> About this task
Return exactly the lines below, starting with the one that has "Since the non-zero" and going on through the one that has "Referenced by go\+To\+Radial\+Start(), and".

▼

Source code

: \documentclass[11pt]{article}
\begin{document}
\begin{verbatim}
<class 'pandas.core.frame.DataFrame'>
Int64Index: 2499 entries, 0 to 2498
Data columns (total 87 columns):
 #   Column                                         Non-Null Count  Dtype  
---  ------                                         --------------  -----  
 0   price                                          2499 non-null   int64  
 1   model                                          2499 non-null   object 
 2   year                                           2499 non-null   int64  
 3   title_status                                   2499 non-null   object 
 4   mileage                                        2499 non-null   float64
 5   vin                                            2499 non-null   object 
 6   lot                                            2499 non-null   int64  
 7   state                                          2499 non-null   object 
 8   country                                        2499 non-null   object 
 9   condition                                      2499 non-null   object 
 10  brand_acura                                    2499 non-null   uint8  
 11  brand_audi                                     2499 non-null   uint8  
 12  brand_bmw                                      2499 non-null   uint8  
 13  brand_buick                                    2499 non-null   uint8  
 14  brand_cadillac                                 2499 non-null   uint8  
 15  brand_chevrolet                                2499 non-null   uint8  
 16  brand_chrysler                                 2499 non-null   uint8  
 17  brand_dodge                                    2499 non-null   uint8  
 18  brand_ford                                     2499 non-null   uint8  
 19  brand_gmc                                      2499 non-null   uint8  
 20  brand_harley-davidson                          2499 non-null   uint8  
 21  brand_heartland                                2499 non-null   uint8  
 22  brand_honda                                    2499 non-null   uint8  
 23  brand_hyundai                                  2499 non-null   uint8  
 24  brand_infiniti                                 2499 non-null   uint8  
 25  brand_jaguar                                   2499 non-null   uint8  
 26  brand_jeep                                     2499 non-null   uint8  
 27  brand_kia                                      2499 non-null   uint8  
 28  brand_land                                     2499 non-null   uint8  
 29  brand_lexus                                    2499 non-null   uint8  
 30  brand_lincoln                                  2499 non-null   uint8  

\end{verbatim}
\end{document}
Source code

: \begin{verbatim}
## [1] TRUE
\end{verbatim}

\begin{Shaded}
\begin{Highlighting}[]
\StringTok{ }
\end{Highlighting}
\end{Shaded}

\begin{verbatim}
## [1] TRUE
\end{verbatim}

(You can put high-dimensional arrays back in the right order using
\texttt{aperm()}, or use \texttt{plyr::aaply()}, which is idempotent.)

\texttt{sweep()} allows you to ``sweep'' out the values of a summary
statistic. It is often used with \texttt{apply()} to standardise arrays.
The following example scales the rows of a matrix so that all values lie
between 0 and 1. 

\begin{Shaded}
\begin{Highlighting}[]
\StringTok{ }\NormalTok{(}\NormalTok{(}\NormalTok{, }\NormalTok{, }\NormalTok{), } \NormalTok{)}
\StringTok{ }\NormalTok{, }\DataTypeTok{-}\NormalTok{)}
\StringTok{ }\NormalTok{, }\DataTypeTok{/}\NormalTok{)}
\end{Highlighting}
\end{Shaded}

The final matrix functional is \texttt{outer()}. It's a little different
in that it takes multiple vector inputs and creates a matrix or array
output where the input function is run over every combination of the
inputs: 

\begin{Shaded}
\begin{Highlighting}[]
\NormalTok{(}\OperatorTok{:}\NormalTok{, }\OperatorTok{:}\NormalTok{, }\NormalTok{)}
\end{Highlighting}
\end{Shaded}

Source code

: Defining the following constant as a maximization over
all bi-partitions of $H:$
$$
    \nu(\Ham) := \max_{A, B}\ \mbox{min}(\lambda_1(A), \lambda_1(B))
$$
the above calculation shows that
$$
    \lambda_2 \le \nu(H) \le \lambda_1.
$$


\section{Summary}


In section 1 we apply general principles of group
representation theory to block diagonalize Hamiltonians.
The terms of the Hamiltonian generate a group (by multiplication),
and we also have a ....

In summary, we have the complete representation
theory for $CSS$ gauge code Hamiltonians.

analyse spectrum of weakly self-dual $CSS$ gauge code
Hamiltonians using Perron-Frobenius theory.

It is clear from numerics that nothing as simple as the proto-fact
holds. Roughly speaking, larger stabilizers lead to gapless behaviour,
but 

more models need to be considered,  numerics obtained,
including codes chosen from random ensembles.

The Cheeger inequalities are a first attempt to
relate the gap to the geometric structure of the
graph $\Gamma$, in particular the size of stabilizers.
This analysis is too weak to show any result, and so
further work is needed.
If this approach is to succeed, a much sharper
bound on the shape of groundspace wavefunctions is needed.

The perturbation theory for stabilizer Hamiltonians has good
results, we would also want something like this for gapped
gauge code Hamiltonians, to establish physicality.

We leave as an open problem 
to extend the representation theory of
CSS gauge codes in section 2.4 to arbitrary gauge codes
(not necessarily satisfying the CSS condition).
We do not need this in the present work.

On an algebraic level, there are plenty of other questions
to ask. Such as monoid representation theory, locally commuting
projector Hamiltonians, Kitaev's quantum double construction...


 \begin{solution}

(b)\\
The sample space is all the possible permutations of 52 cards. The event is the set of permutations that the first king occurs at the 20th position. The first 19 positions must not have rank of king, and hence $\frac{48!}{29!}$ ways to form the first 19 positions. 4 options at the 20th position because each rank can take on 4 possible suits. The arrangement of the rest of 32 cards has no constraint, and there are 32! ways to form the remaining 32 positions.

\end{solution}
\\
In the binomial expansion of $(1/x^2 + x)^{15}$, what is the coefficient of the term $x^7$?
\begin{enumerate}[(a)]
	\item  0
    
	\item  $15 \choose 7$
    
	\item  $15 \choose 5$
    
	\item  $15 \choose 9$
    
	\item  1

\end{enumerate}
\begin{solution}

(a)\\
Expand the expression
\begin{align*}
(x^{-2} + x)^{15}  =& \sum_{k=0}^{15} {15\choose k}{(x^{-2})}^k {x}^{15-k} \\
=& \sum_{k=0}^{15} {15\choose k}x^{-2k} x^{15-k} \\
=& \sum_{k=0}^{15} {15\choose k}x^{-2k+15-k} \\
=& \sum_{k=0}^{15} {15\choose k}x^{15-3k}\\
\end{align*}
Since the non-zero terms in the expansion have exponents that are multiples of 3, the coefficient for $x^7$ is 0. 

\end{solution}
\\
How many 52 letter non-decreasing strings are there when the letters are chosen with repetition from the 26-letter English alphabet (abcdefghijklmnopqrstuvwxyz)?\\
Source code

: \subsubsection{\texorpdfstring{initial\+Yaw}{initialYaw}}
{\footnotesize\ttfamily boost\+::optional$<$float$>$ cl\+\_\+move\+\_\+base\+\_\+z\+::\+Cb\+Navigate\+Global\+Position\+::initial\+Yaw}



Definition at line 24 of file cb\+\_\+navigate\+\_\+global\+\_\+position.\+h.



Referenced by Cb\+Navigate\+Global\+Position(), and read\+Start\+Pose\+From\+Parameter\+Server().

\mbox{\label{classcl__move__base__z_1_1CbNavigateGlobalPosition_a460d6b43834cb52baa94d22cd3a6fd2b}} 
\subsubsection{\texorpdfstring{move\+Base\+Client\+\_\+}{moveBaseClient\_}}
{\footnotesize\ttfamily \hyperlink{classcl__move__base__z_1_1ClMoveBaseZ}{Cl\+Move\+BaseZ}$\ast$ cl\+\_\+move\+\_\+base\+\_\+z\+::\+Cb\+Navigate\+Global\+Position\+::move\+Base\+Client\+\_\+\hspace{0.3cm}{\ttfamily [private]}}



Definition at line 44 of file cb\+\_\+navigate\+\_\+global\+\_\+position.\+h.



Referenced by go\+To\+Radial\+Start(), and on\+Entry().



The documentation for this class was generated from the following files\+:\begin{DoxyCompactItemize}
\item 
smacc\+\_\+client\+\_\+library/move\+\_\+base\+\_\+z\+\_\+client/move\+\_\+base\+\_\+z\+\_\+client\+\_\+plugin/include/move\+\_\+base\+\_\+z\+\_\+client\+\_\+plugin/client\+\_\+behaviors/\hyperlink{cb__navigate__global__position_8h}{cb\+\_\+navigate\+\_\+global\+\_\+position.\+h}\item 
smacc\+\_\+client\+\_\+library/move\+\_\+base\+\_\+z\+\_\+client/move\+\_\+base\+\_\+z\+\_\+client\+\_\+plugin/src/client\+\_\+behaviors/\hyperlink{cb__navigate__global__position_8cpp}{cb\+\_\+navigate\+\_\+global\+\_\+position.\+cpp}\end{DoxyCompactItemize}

▲

> Solution to this task
Since the non-zero terms in the expansion have exponents that are multiples of 3, the coefficient for $x^7$ is 0. 

\end{solution}
\\
How many 52 letter non-decreasing strings are there when the letters are chosen with repetition from the 26-letter English alphabet (abcdefghijklmnopqrstuvwxyz)?\\
Source code

: \subsubsection{\texorpdfstring{initial\+Yaw}{initialYaw}}
{\footnotesize\ttfamily boost\+::optional$<$float$>$ cl\+\_\+move\+\_\+base\+\_\+z\+::\+Cb\+Navigate\+Global\+Position\+::initial\+Yaw}



Definition at line 24 of file cb\+\_\+navigate\+\_\+global\+\_\+position.\+h.



Referenced by Cb\+Navigate\+Global\+Position(), and read\+Start\+Pose\+From\+Parameter\+Server().

\mbox{\label{classcl__move__base__z_1_1CbNavigateGlobalPosition_a460d6b43834cb52baa94d22cd3a6fd2b}} 
\subsubsection{\texorpdfstring{move\+Base\+Client\+\_\+}{moveBaseClient\_}}
{\footnotesize\ttfamily \hyperlink{classcl__move__base__z_1_1ClMoveBaseZ}{Cl\+Move\+BaseZ}$\ast$ cl\+\_\+move\+\_\+base\+\_\+z\+::\+Cb\+Navigate\+Global\+Position\+::move\+Base\+Client\+\_\+\hspace{0.3cm}{\ttfamily [private]}}



Definition at line 44 of file cb\+\_\+navigate\+\_\+global\+\_\+position.\+h.



Referenced by go\+To\+Radial\+Start(), and on\+Entry().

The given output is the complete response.